Trade Promotion Authority in Danger

The Trans-Pacific Partnership (TPP), a trade negotiation between the United States and eleven other countries, is nearing completion.  However, absent the passage of Trade Promotion Authority (TPA), it is unlikely that the President will be able to conclude the agreement.  TPA allows for expedited Congressional consideration of trade agreements without amendments.  Without it, countries cannot know if the deal they sign will be the one Congress eventually votes on.

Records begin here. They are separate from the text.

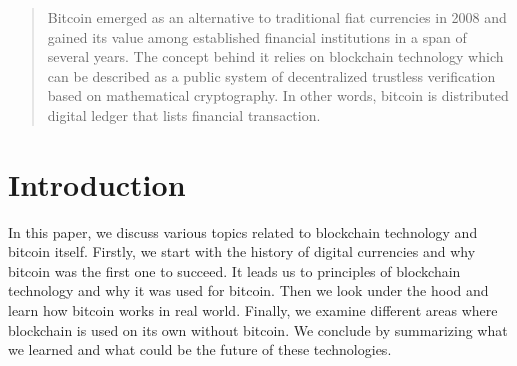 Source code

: \documentclass[conference,compsoc]{IEEEtran}
\begin{document}
\begin{abstract}
Bitcoin emerged as an alternative to traditional fiat currencies in 2008 and gained its value among established financial institutions in a span of several years. The concept behind it relies on blockchain technology which can be described as a public system of decentralized trustless verification based on mathematical cryptography. In other words, bitcoin is distributed digital ledger that lists financial transaction. 


\end{abstract}





%
\IEEEpeerreviewmaketitle



\section{Introduction}
In this paper, we discuss various topics related to blockchain technology and bitcoin itself. Firstly, we start with the history of digital currencies and why bitcoin was the first one to succeed. It leads us to principles of blockchain technology and why it was used for bitcoin. Then we look under the hood and learn how bitcoin works in real world. Finally, we examine different areas where blockchain is used on its own without bitcoin. We conclude by summarizing what we learned and what could be the future of these technologies.


%
%
\end{document}
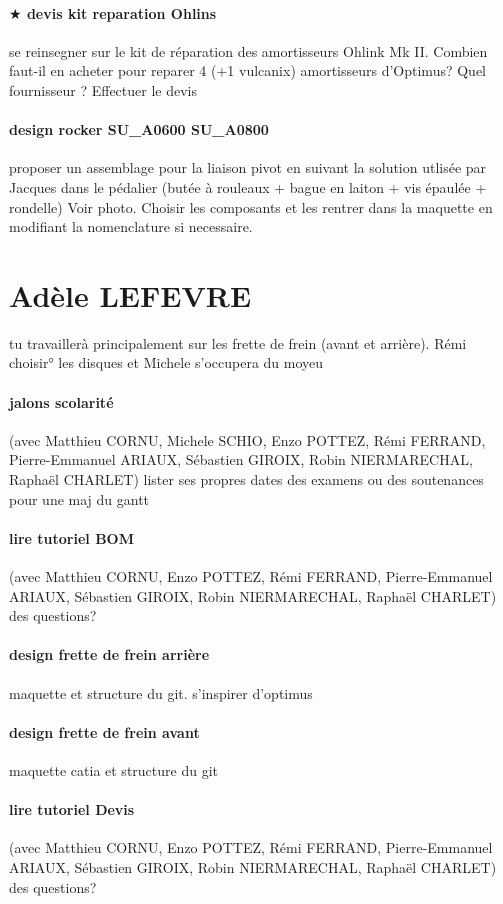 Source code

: \paragraph{$\bigstar$ devis kit reparation Ohlins} se reinsegner sur le kit de réparation des amortisseurs Ohlink Mk II. Combien faut-il en acheter pour reparer 4 (+1 vulcanix) amortisseurs d'Optimus? Quel fournisseur ? Effectuer le devis 
\paragraph{design rocker SU\_A0600 SU\_A0800} proposer un assemblage pour la liaison pivot en suivant la solution utlisée par Jacques dans le pédalier (butée à rouleaux + bague en laiton + vis épaulée + rondelle) Voir photo. Choisir les composants et les rentrer dans la maquette en modifiant la nomenclature si necessaire.

 
 \newpage \section*{Adèle LEFEVRE} 
 \par tu travaillerà principalement sur les frette de frein (avant et arrière). Rémi choisir° les disques et Michele s'occupera du moyeu
\paragraph{jalons scolarité} (avec Matthieu CORNU, Michele SCHIO, Enzo POTTEZ, Rémi FERRAND, Pierre-Emmanuel ARIAUX, Sébastien GIROIX, Robin NIERMARECHAL, Raphaël CHARLET) lister ses propres dates des examens ou des soutenances pour une maj du gantt
\paragraph{lire tutoriel BOM} (avec Matthieu CORNU, Enzo POTTEZ, Rémi FERRAND, Pierre-Emmanuel ARIAUX, Sébastien GIROIX, Robin NIERMARECHAL, Raphaël CHARLET) des questions?
\paragraph{design frette de frein arrière} maquette et structure du git. s'inspirer d'optimus
\paragraph{design frette de frein avant} maquette catia et structure du git
\paragraph{lire tutoriel Devis} (avec Matthieu CORNU, Enzo POTTEZ, Rémi FERRAND, Pierre-Emmanuel ARIAUX, Sébastien GIROIX, Robin NIERMARECHAL, Raphaël CHARLET) des questions?
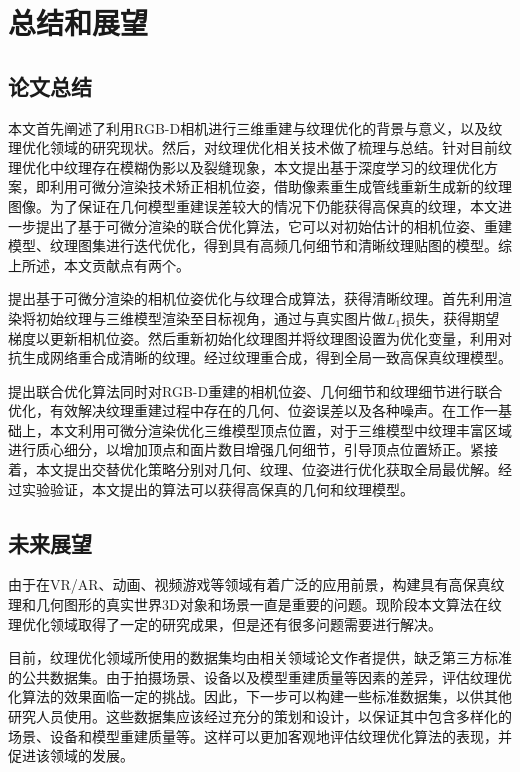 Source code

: 

\chapter{总结和展望}

\section{论文总结}


本文首先阐述了利用RGB-D相机进行三维重建与纹理优化的背景与意义，以及纹理优化领域的研究现状。然后，对纹理优化相关技术做了梳理与总结。针对目前纹理优化中纹理存在模糊伪影以及裂缝现象，本文提出基于深度学习的纹理优化方案，即利用可微分渲染技术矫正相机位姿，借助像素重生成管线重新生成新的纹理图像。为了保证在几何模型重建误差较大的情况下仍能获得高保真的纹理，本文进一步提出了基于可微分渲染的联合优化算法，它可以对初始估计的相机位姿、重建模型、纹理图集进行迭代优化，得到具有高频几何细节和清晰纹理贴图的模型。综上所述，本文贡献点有两个。\par
提出基于可微分渲染的相机位姿优化与纹理合成算法，获得清晰纹理。首先利用渲染将初始纹理与三维模型渲染至目标视角，通过与真实图片做$L_1$损失，获得期望梯度以更新相机位姿。然后重新初始化纹理图并将纹理图设置为优化变量，利用对抗生成网络重合成清晰的纹理。经过纹理重合成，得到全局一致高保真纹理模型。\par
提出联合优化算法同时对RGB-D重建的相机位姿、几何细节和纹理细节进行联合优化，有效解决纹理重建过程中存在的几何、位姿误差以及各种噪声。在工作一基础上，本文利用可微分渲染优化三维模型顶点位置，对于三维模型中纹理丰富区域进行质心细分，以增加顶点和面片数目增强几何细节，引导顶点位置矫正。紧接着，本文提出交替优化策略分别对几何、纹理、位姿进行优化获取全局最优解。经过实验验证，本文提出的算法可以获得高保真的几何和纹理模型。
\section{未来展望}
由于在VR/AR、动画、视频游戏等领域有着广泛的应用前景，构建具有高保真纹理和几何图形的真实世界3D对象和场景一直是重要的问题。现阶段本文算法在纹理优化领域取得了一定的研究成果，但是还有很多问题需要进行解决。\par
目前，纹理优化领域所使用的数据集均由相关领域论文作者提供，缺乏第三方标准的公共数据集。由于拍摄场景、设备以及模型重建质量等因素的差异，评估纹理优化算法的效果面临一定的挑战。因此，下一步可以构建一些标准数据集，以供其他研究人员使用。这些数据集应该经过充分的策划和设计，以保证其中包含多样化的场景、设备和模型重建质量等。这样可以更加客观地评估纹理优化算法的表现，并促进该领域的发展。\par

Ideally, TPA should have been passed before our trade negotiators had moved so far down the road with the Trans-Pacific Partnership negotiations.  That way, very general trade negotiating objectives would have been established legislatively and the mechanism for Congressional action would have been in place.  Indeed, a bipartisan TPA bill was introduced last year, written by then Finance Committee Chairman Max Baucus and Senator Orrin Hatch.  It never came to a vote.  Now, the President is in the difficult position of asking for trade authority after going ahead with a negotiation.

The result is a political mess.  The TPA legislation appears to some to be an after the fact endorsement of a particular negotiation – the TPP.  Since the TPP talks have been conducted behind closed doors – as such negotiations always are – the Administration has been vulnerable to charges of a lack of “transparency” and bad faith relations with Congress.  Much of this criticism is disingenuous.  Many of those complaining the loudest would not be likely to support Trade Promotion Authority in any case.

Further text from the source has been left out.